DATA LISTING Block Start
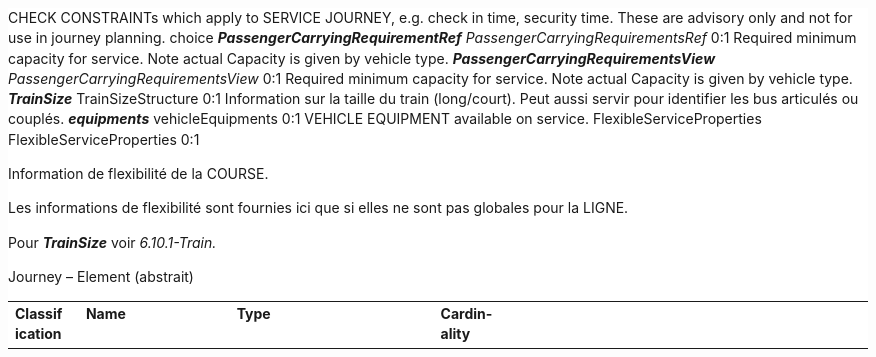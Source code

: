 <td>CHECK CONSTRAINTs which apply to SERVICE JOURNEY, e.g. check in time, security time. These are advisory only and not for use in journey planning.</td>
</tr>
<tr class="odd">
<td></td>
<td rowspan="2">choice</td>
<td><em><strong>PassengerCarryingRequirementRef</strong></em></td>
<td><em>PassengerCarryingRequirementsRef</em></td>
<td>0:1</td>
<td>Required minimum capacity for service. Note actual Capacity is given by vehicle type.</td>
</tr>
<tr class="even">
<td></td>
<td><em><strong>PassengerCarryingRequirementsView</strong></em></td>
<td><em>PassengerCarryingRequirementsView</em></td>
<td>0:1</td>
<td>Required minimum capacity for service. Note actual Capacity is given by vehicle type.</td>
</tr>
<tr class="odd">
<td></td>
<td colspan="2"><em><strong>TrainSize</strong></em></td>
<td>TrainSizeStructure</td>
<td>0:1</td>
<td>Information sur la taille du train (long/court). Peut aussi servir pour identifier les bus articulés ou couplés.</td>
</tr>
<tr class="even">
<td></td>
<td colspan="2"><em><strong>equipments</strong></em></td>
<td>vehicleEquipments</td>
<td>0:1</td>
<td>VEHICLE EQUIPMENT available on service.</td>
</tr>
<tr class="odd">
<td></td>
<td colspan="2">FlexibleServiceProperties</td>
<td>FlexibleServiceProperties</td>
<td>0:1</td>
<td><p>Information de flexibilité de la COURSE.</p>
<p>Les informations de flexibilité sont fournies ici que si elles ne sont pas globales pour la LIGNE.</p></td>
</tr>
</tbody>
</table>

Pour ***TrainSize*** voir *6.10.1-Train.*


<div class="table-title">Journey – Element (abstrait)</div>

<table style="width:100%;">
<colgroup>
<col style="width: 8%" />
<col style="width: 3%" />
<col style="width: 14%" />
<col style="width: 23%" />
<col style="width: 8%" />
<col style="width: 41%" />
</colgroup>
<tbody>
<tr class="odd">
<td><strong>Classifi­cation</strong></td>
<td colspan="2"><strong>Name</strong></td>
<td><strong>Type</strong></td>
<td><strong>Cardin­ality</strong></td>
DATA LISTING Block End
BRIEF – Report each line of the records that holds the word "table".

EXERCISE RESPONSE –
</table>
<div class="table-title">Journey – Element (abstrait)</div>
<table style="width:100%;">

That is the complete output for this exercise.